At 0330 it was -35 below and that is the temp not wind chill . That is cold period.


----------



## Chipper (Dec 22, 2012)

Woke up to -30 air temp 2 days in a row. At least the wind is calm. Suppose to be 45 and rain this weekend. What a temp swing of 75 degrees in a couple days.


----------



## RedLion (Sep 23, 2015)

-25 temp out the door this morning at 0505. Black ice almost got me this morning though. Going around a slow bend of a corner and started to fishtail....thankfully my superior driving skills kept me on the road with no damage done. :tango_face_wink:


----------



## RedLion (Sep 23, 2015)

Bill Nye, "the commie guy" (according to my wonderful 11 year old Daughter) :tango_face_wink:...thinks that climate change ends at the U.S.-Canada border....



> Bill Nye's Latest Climate Warning: The US Will Have To Grow Its Food In Canada


https://www.weaselzippers.us/409701-bill-nyes-latest-climate-warning-the-us-will-have-to-grow-its-food-in-canada/


----------



## rice paddy daddy (Jul 17, 2012)

+30 at sunrise.


----------



## Illini Warrior (Jan 24, 2015)

RedLion said:


> Bill Nye, "the commie guy" (according to my wonderful 11 year old Daughter) :tango_face_wink:...thinks that climate change ends at the U.S.-Canada border....
> 
> https://www.weaselzippers.us/409701-bill-nyes-latest-climate-warning-the-us-will-have-to-grow-its-food-in-canada/


science is a joke but he has the pure political part 100% correct >>>> the US was supposed to send $100Bs to shithole 3rdWorld countries to manufacture because a US manufacture would effect the climate ....


----------



## Illini Warrior (Jan 24, 2015)

Chipper said:


> Woke up to -30 air temp 2 days in a row. At least the wind is calm. Suppose to be 45 and rain this weekend. What a temp swing of 75 degrees in a couple days.


we have over a 90 degree swing coming >>>> almost 60 degrees on Sunday - between the melting and predicted rains allll kinds of flooding problems coming up ....


----------



## RJAMES (Dec 23, 2016)

How cold ? Not cold at all for much of the world . Setting record cold and record hot all at the same time. but the Average for the world it is hotter .

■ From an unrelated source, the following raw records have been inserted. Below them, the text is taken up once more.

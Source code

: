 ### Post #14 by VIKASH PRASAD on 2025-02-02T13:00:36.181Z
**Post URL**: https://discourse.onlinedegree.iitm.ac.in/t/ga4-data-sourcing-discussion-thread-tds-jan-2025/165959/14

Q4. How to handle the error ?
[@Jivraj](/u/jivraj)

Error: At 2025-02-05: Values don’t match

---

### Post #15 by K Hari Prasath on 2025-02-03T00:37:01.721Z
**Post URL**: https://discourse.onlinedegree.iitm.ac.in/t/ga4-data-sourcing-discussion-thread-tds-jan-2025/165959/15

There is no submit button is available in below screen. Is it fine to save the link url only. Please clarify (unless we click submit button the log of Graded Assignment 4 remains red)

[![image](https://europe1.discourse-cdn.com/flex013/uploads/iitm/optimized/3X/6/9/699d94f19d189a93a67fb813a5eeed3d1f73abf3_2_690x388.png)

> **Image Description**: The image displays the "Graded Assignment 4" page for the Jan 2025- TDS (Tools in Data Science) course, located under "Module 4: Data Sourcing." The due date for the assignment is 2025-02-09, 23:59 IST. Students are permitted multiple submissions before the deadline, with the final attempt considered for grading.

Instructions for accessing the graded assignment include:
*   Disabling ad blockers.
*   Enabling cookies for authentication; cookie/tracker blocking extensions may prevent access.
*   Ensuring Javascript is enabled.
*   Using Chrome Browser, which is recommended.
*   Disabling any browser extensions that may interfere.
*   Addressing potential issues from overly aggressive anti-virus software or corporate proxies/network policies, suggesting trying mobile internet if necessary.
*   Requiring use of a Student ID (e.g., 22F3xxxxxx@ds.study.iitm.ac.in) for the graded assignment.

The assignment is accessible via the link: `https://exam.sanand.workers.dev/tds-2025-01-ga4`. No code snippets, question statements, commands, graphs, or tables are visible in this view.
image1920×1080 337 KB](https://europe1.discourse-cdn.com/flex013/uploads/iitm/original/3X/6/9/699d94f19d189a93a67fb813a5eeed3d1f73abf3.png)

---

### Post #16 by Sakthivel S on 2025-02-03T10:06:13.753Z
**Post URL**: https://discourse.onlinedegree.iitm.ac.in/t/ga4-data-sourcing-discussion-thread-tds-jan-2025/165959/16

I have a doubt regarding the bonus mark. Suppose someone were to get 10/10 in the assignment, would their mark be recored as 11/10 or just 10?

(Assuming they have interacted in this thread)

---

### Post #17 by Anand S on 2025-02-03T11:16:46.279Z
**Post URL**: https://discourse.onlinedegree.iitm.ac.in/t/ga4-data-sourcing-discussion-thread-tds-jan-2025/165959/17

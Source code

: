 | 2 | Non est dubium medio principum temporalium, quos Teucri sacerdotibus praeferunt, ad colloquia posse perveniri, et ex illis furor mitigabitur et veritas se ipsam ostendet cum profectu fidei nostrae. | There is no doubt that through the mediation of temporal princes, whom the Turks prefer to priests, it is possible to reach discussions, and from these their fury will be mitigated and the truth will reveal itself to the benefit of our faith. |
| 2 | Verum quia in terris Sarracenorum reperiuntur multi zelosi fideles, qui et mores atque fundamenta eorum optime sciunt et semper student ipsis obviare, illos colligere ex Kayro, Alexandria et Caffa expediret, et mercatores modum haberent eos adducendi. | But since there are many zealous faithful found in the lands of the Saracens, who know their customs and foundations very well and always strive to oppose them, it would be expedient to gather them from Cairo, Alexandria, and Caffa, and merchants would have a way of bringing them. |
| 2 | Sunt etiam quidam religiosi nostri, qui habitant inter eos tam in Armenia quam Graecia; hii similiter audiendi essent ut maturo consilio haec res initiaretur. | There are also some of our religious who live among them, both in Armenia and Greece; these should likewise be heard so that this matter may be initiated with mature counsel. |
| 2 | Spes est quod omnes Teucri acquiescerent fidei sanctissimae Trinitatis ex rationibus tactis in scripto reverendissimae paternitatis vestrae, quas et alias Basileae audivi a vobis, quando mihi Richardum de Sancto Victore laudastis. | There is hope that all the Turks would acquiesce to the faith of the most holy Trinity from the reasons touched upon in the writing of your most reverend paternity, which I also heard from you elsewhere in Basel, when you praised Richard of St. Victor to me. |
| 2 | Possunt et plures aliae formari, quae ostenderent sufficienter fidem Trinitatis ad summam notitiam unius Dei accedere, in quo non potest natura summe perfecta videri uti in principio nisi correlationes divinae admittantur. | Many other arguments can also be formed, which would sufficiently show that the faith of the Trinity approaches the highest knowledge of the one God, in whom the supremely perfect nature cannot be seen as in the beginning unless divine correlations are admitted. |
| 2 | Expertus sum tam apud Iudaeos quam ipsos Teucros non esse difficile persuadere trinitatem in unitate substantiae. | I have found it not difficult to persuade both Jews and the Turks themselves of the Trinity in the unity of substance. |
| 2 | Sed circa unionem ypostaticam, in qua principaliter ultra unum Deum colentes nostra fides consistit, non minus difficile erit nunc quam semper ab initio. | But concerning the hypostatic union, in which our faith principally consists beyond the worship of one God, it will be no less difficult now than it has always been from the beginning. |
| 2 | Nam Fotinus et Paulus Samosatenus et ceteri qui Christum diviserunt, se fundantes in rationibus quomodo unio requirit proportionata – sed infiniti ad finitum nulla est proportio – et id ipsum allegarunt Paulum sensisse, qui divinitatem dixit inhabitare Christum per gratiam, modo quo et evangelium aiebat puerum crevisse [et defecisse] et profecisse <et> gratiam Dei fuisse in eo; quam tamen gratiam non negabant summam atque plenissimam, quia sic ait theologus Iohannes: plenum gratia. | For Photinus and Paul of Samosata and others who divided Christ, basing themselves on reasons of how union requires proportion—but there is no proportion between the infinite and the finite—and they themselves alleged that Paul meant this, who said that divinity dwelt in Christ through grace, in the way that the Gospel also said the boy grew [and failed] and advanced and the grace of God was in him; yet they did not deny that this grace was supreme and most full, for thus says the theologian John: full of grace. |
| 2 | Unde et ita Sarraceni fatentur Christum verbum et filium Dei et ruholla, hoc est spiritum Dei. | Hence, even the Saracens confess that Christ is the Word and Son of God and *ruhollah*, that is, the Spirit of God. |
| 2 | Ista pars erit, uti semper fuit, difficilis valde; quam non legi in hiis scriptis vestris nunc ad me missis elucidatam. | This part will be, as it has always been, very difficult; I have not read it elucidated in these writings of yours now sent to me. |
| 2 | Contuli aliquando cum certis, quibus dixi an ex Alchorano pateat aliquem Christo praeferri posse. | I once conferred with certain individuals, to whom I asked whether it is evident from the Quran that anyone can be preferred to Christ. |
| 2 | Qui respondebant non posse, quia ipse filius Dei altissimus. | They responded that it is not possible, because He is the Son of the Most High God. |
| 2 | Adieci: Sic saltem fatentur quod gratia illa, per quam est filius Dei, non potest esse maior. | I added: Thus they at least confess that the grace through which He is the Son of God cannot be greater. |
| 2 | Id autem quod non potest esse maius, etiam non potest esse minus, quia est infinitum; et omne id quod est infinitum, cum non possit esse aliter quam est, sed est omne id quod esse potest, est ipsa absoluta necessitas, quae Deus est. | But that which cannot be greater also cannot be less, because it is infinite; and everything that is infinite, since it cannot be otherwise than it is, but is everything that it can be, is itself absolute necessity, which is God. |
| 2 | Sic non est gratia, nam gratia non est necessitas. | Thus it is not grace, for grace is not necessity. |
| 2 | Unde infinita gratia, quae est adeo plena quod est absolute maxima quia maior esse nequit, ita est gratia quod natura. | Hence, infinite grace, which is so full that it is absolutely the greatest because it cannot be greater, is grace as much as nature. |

https://www.cnn.com/2019/02/01/weat...XpNMuO1NeSJc4Cwk_E94mANIvtnIwX-XeXVBu2Z58kP2w


----------



## Illini Warrior (Jan 24, 2015)

interesting little gadgit for some pipe saving if installed correctly >>> great for the snowbirds

https://www.amazon.com/gp/product/B01KYDVTVG/


----------



## Denton (Sep 18, 2012)

Today's high will be 57, and the low will be 50. Give or take. Back to normal.


----------



## soyer38301 (Jul 27, 2017)

Heat wave today in hellinois...+7 this morning. And of course my car would not start ..did both cold days, drat..

Sent from my SM-G892A using Tapatalk


----------



## Smitty901 (Nov 16, 2012)

14 above right now what a change. 0330 this morning it was -6 below


----------